TOTP relay does not require breaking any cryptography. It treats the TOTP code as a short-lived password and relays it before expiration. FIDO2/WebAuthn hardware tokens are resistant to this: the challenge-response is bound to the origin domain, so a response generated for a phishing domain is not accepted by the legitimate domain.
Push Fatigue
Push-based MFA sends a notification to the user's device asking them to approve a login. If the application does not include context in the notification (location, device, application) or sends multiple push requests in succession, users sometimes approve a request they did not initiate, either out of confusion or to stop repeated notifications.

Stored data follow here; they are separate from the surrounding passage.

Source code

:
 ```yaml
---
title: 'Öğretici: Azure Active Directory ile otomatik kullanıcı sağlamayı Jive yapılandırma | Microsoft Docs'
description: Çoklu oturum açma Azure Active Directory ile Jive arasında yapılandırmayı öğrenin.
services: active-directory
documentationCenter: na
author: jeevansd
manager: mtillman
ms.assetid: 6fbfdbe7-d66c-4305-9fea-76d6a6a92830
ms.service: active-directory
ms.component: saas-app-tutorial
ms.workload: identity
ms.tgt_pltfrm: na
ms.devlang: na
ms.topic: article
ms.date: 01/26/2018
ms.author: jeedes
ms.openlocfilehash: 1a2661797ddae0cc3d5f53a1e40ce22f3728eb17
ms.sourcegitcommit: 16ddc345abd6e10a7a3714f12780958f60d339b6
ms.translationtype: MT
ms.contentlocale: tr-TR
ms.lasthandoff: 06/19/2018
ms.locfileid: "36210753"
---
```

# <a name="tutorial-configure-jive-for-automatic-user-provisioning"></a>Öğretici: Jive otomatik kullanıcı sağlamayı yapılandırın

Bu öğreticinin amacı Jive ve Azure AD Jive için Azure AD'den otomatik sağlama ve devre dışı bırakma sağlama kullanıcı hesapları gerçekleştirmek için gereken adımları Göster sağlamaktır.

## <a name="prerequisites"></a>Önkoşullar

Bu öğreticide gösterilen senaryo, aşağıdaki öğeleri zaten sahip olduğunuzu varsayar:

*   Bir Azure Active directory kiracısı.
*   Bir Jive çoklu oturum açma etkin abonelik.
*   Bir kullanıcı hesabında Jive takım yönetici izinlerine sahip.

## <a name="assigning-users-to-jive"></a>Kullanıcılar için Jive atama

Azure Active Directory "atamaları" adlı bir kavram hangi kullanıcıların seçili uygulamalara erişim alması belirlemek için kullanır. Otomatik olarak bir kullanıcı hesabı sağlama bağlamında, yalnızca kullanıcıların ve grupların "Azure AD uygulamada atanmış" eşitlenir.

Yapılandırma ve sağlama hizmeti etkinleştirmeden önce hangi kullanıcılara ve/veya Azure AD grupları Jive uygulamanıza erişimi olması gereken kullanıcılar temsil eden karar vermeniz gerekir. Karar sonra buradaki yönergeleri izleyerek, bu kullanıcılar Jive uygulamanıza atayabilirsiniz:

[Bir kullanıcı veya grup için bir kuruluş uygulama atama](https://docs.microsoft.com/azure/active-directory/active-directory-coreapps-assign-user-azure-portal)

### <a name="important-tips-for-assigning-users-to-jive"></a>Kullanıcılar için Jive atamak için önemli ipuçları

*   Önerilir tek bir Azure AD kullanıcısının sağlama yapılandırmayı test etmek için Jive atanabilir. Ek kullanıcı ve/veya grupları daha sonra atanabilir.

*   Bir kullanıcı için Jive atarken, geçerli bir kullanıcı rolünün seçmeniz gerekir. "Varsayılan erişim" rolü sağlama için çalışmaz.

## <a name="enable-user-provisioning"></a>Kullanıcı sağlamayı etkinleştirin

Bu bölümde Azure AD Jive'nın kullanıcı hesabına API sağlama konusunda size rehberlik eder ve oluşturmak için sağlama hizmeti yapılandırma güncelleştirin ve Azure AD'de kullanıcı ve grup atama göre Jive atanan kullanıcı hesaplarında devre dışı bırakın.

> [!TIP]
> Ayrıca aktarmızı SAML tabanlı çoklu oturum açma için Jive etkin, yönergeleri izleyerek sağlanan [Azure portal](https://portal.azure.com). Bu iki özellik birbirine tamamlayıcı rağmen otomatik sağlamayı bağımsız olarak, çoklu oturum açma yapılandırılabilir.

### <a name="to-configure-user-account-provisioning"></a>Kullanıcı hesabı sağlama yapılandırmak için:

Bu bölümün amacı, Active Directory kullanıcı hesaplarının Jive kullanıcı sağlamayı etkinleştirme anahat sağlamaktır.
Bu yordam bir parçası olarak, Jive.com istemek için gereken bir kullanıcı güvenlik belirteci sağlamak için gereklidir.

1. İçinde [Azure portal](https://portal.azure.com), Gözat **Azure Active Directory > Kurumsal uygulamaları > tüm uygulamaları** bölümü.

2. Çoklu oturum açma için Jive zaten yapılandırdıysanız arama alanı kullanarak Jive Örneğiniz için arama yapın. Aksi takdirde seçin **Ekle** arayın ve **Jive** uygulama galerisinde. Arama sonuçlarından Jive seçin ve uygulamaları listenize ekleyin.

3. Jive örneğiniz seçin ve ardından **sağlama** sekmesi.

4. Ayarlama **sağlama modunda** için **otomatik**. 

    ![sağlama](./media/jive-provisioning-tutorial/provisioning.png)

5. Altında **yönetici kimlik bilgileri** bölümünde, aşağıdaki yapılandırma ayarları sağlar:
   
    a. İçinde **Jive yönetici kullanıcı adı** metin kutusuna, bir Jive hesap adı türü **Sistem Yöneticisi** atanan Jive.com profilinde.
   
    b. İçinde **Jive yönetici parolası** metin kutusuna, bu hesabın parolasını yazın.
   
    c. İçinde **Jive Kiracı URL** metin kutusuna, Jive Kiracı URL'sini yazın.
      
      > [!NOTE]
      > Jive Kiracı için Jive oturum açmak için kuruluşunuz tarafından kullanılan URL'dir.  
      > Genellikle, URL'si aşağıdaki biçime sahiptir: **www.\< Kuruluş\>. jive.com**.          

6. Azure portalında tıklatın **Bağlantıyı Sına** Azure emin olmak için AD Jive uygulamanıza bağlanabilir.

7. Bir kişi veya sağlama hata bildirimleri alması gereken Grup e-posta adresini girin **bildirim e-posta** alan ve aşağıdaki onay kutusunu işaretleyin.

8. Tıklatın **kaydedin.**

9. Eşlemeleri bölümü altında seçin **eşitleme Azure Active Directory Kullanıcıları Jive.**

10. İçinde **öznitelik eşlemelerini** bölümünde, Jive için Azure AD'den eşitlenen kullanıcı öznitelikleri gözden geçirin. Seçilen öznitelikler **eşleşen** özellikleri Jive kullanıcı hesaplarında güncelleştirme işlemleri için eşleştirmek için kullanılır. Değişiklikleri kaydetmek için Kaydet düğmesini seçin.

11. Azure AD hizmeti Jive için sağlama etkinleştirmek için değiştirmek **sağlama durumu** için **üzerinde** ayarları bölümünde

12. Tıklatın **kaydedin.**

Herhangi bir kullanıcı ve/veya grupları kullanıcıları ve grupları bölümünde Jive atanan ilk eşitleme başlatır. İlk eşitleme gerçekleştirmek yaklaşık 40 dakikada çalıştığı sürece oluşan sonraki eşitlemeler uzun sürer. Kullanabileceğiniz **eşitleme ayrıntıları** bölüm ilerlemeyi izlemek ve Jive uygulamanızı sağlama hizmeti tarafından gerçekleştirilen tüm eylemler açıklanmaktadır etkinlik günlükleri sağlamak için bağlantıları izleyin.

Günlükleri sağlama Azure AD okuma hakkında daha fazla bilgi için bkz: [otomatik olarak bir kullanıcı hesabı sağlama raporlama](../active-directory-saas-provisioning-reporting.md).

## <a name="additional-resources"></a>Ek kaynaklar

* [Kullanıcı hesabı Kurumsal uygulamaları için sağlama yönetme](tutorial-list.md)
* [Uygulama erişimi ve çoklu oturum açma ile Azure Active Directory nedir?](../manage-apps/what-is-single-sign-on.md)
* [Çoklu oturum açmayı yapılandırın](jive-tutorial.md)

Some implementations allow users to approve without viewing any context. Number matching, where the user must match a number shown on the login screen with a number in the push notification, eliminates blind approval. Applications that do not implement number matching or contextual information in push notifications are exposed to push fatigue.
State Machine Bypass
An application that implements MFA as two separate pages or endpoints must enforce that the second factor was completed before granting access. If authenticated session state is set after password verification but before MFA verification, and if any endpoint checks only for authenticated session state rather than fully-authenticated state, an attacker with valid credentials can access those endpoints without completing MFA.
This appears in applications where the session is marked as authenticated at the password step and an additional session flag marks MFA completion. Endpoints that check only the first flag are bypassable. All access control decisions must require the MFA-complete flag for users enrolled in MFA.
Recovery Path Weaknesses
Account recovery paths exist to restore access when a second factor is lost. These paths often require only email verification or answering security questions. An attacker who has compromised the victim's email account can use the account recovery path to bypass MFA entirely. The second factor's strength is bounded by the weakest account recovery option available.
Recovery codes, pre-generated at enrollment, are the standard fallback. They are single-use and should be treated as equivalent to the password in terms of storage and handling. Applications that allow recovery by email alone reduce MFA to single-factor authentication for anyone who controls the victim's email.